- Assignment
Filter these entries, keeping only lines that hold the word "langle".
Data provided section start
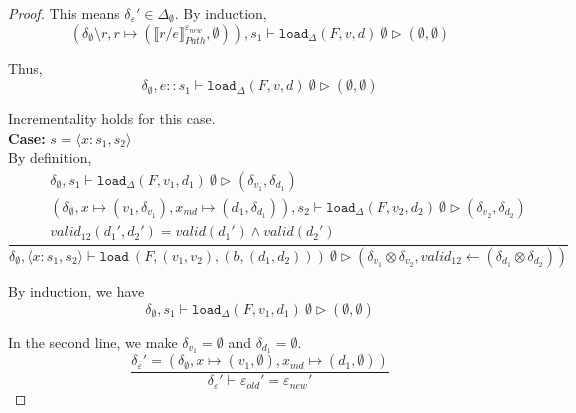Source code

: \documentclass[10pt,twoside,a4paper]{article}
\theoremstyle{theorem}
\theoremstyle{lemma}
\theoremstyle{property}
\theoremstyle{definition}
\theoremstyle{assumption}
\begin{document}
\begin{proof}
		This means $\delta_\varepsilon' \in \Delta_{\emptyset}$. By induction,
		\begin{displaymath}
		(\delta_{\emptyset} \setminus r, r \mapsto (\llbracket r/e \rrbracket^{\varepsilon_{new}}_{Path}, \emptyset)) , s_1 \vdash \mathtt{load}_\Delta (F,v,d)~ \emptyset \rhd (\emptyset,\emptyset)
		\end{displaymath}

		Thus, 
		\begin{displaymath}
		\delta_{\emptyset}, e::s_1 \vdash \mathtt{load}_\Delta (F,v,d)~ \emptyset \rhd (\emptyset,\emptyset)
		\end{displaymath}
		
		Incrementality holds for this case.\\

	\textbf{Case: } $s = \langle x : s_1, s_2 \rangle$\\

	By definition,
	\begin{displaymath}
	\frac{\begin{array}{c}
		\delta_{\emptyset}, s_1 \vdash \mathtt{load}_\Delta (F,v_1,d_1)~ \emptyset \rhd (\delta_{v_1},\delta_{d_1})\\
		(\delta_{\emptyset}, x \mapsto (v_1, \delta_{v_1}), x_{md} \mapsto (d_1, \delta_{d_1})), s_2 \vdash \mathtt{load}_\Delta (F,v_2,d_2)~ \emptyset \rhd (\delta_{v_2},\delta_{d_2})\\
		valid_{12}({d_1}',{d_2}') = valid({d_1}') \wedge valid({d_2}')
	\end{array}}
	{\delta_{\emptyset}, \langle x:s_1,s_2 \rangle \vdash \mathtt{load}~ (F,(v_1,v_2),(b,(d_1,d_2)))~ \emptyset \rhd (\delta_{v_1} \otimes \delta_{v_2},valid_{12} \leftarrow (\delta_{d_1} \otimes \delta_{d_2})) }
	\end{displaymath}

	By induction, we have
	\begin{displaymath}
		\delta_{\emptyset}, s_1 \vdash \mathtt{load}_\Delta (F,v_1,d_1)~ \emptyset \rhd (\emptyset,\emptyset)
	\end{displaymath}

	In the second line, we make $\delta_{v_1} = \emptyset $ and $ \delta_{d_1} = \emptyset$.
	\begin{displaymath}
	\frac{
		\delta_\varepsilon' = (\delta_{\emptyset}, x \mapsto (v_1, \emptyset), x_{md} \mapsto (d_1, \emptyset))
	}
	{	\delta_\varepsilon' \vdash \varepsilon_{old}' = \varepsilon_{new}' }
	\end{displaymath}


\end{proof}
\end{document}
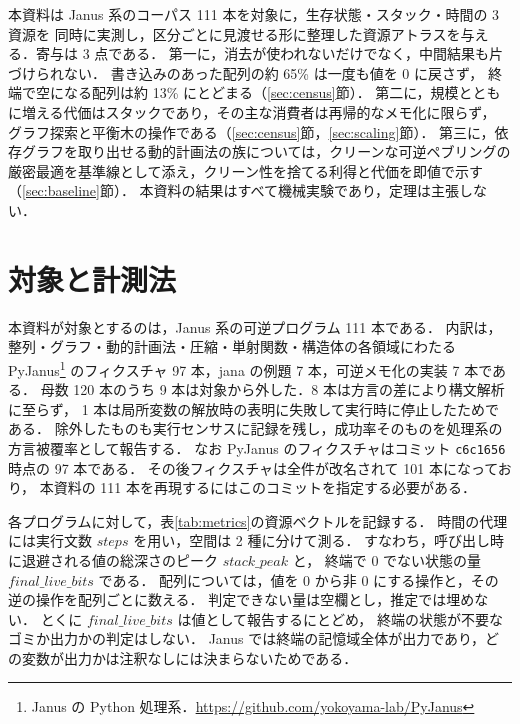 \documentclass[a4paper,11pt]{jsarticle}
\begin{document}
本資料は Janus 系のコーパス 111 本を対象に，生存状態・スタック・時間の 3 資源を
同時に実測し，区分ごとに見渡せる形に整理した資源アトラスを与える．寄与は 3 点である．
第一に，消去が使われないだけでなく，中間結果も片づけられない．
書き込みのあった配列の約 65\% は一度も値を 0 に戻さず，
終端で空になる配列は約 13\% にとどまる（\ref{sec:census}節）．
第二に，規模とともに増える代価はスタックであり，その主な消費者は再帰的なメモ化に限らず，
グラフ探索と平衡木の操作である（\ref{sec:census}節，\ref{sec:scaling}節）．
第三に，依存グラフを取り出せる動的計画法の族については，クリーンな可逆ペブリングの
厳密最適を基準線として添え，クリーン性を捨てる利得と代価を即値で示す（\ref{sec:baseline}節）．
本資料の結果はすべて機械実験であり，定理は主張しない．

\section{対象と計測法}\label{sec:method}

本資料が対象とするのは，Janus 系の可逆プログラム 111 本である\cite{LRR82:janus}．
内訳は，整列・グラフ・動的計画法・圧縮・単射関数・構造体の各領域にわたる
PyJanus\footnote{Janus の Python 処理系．\url{https://github.com/yokoyama-lab/PyJanus}}
のフィクスチャ 97 本，jana の例題 7 本，可逆メモ化の実装 7 本である\cite{Yoko17}．
母数 120 本のうち 9 本は対象から外した．8 本は方言の差により構文解析に至らず，
1 本は局所変数の解放時の表明に失敗して実行時に停止したためである．
除外したものも実行センサスに記録を残し，成功率そのものを処理系の方言被覆率として報告する．
なお PyJanus のフィクスチャはコミット \texttt{c6c1656} 時点の 97 本である．
その後フィクスチャは全件が改名されて 101 本になっており，
本資料の 111 本を再現するにはこのコミットを指定する必要がある．

各プログラムに対して，表\ref{tab:metrics}の資源ベクトルを記録する．
時間の代理には実行文数 $\mathit{steps}$ を用い，空間は 2 種に分けて測る．
すなわち，呼び出し時に退避される値の総深さのピーク $\mathit{stack\_peak}$ と，
終端で 0 でない状態の量 $\mathit{final\_live\_bits}$ である．
配列については，値を 0 から非 0 にする操作と，その逆の操作を配列ごとに数える．
判定できない量は空欄とし，推定では埋めない．
とくに $\mathit{final\_live\_bits}$ は値として報告するにとどめ，
終端の状態が不要なゴミか出力かの判定はしない．
Janus では終端の記憶域全体が出力であり，どの変数が出力かは注釈なしには決まらないためである．
\end{document}
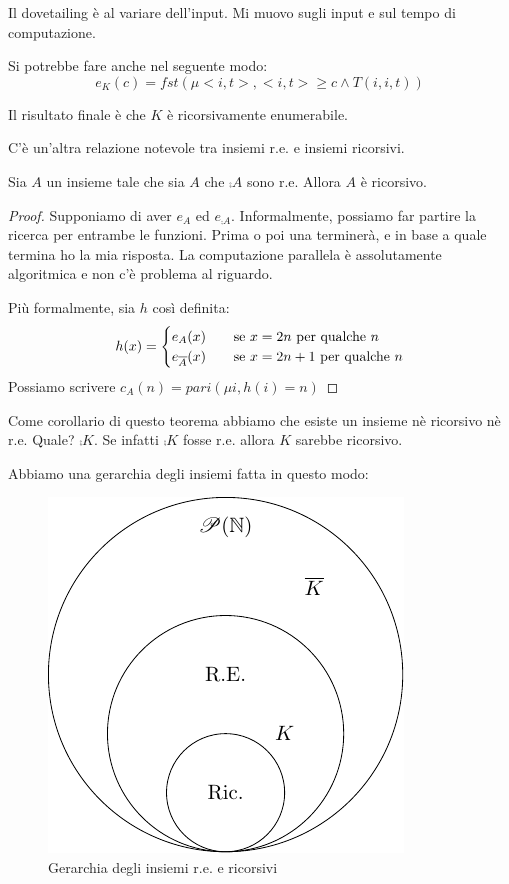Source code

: Il dovetailing è al variare dell'input. Mi muovo sugli input e sul tempo di computazione.

Si potrebbe fare anche nel seguente modo:
\begin{equation*}
    e_{K}(c) = fst(\mu <i,t>, <i,t> \geq c \land T(i,i,t))
\end{equation*}

Il risultato finale è che $K$ è ricorsivamente enumerabile.

C'è un'altra relazione notevole tra insiemi r.e. e insiemi ricorsivi.

\begin{thm}
    Sia $A$ un insieme tale che sia $A$ che $\comp{A}$ sono r.e. Allora $A$ è ricorsivo.
\end{thm}
\begin{proof}
    Supponiamo di aver $e_{A}$ ed $e_{\comp{A}}$. Informalmente, possiamo far partire la ricerca per
    entrambe le funzioni. Prima o poi una terminerà, e in base a quale termina ho la mia risposta. La
    computazione parallela è assolutamente algoritmica e non c'è problema al riguardo.

    Più formalmente, sia $h$ così definita:
    \begin{equation*}
        h(x) =
        \begin{cases}
            e_{A}(x) \quad &\text{se $x = 2n$ per qualche $n$} \\
            e_{\overline{A}}(x) \quad &\text{se $x = 2n+1$ per qualche $n$} \\
        \end{cases}
    \end{equation*}
    Possiamo scrivere $c_{A}(n) = \textit{pari}(\mu i, h(i) = n)$
\end{proof}

Come corollario di questo teorema abbiamo che esiste un insieme nè ricorsivo nè r.e. Quale?
$\comp{K}$. Se infatti $\comp{K}$ fosse r.e. allora $K$ sarebbe ricorsivo.

Abbiamo una gerarchia degli insiemi fatta in questo modo: 

\begin{figure}[h]
    \centering
    \includegraphics{./img/recursivesets/RecursiveHierarchy.pdf}
    \caption{Gerarchia degli insiemi r.e. e ricorsivi}
\end{figure}

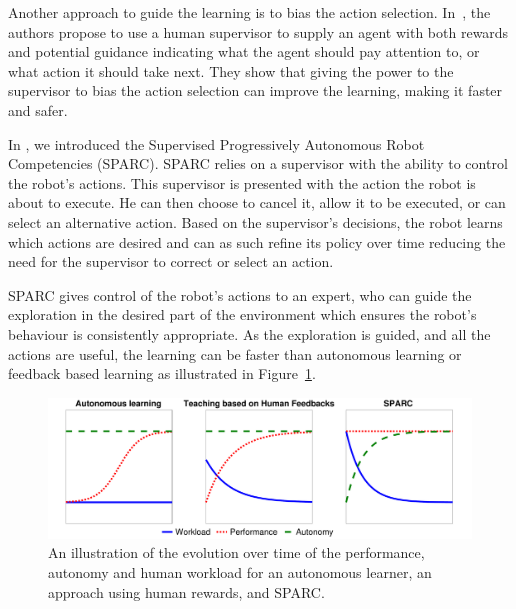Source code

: \documentclass[letterpaper]{article} %
\begin{document}
Another approach to guide the learning is to bias the action selection.
In~\cite{thomaz2008teachable}, the authors propose to use a human supervisor to
supply an agent with both rewards and potential guidance indicating what the
agent should pay attention to, or what action it should take next. They show
that giving the power to the supervisor to bias the action selection can improve
the learning, making it faster and safer.

In \cite{senft2015sparc}, we introduced the Supervised Progressively Autonomous
Robot Competencies (SPARC). SPARC relies on a supervisor with the ability to
control the robot's actions. This supervisor is presented with the action the
robot is about to execute. He can then choose to cancel it, allow it to be
executed, or can select an alternative action. Based on the supervisor's
decisions, the robot learns which actions are desired and can as such refine its
policy over time reducing the need for the supervisor to correct or select an
action.

SPARC gives control of the robot's actions to an expert, who can guide the
exploration in the desired part of the environment which ensures the robot's
behaviour is consistently appropriate. As the exploration is guided, and all the
actions are useful, the learning can be faster than autonomous learning or
feedback based learning as illustrated in Figure~\ref{fig:comparison}.

\begin{figure}
    \centering
    \includegraphics[width=0.9\linewidth]{./figs/motivation.pdf}
    \caption{An illustration of the evolution over time of the performance,
    autonomy and human workload for an autonomous learner, an approach using
    human rewards, and SPARC.}
    \label{fig:comparison}
\end{figure}

\end{document}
Data provided section end
- Answer for this exercise
	\textbf{Case: } $s = \langle x : s_1, s_2 \rangle$\\
	{\delta_{\emptyset}, \langle x:s_1,s_2 \rangle \vdash \mathtt{load}~ (F,(v_1,v_2),(b,(d_1,d_2)))~ \emptyset \rhd (\delta_{v_1} \otimes \delta_{v_2},valid_{12} \leftarrow (\delta_{d_1} \otimes \delta_{d_2})) }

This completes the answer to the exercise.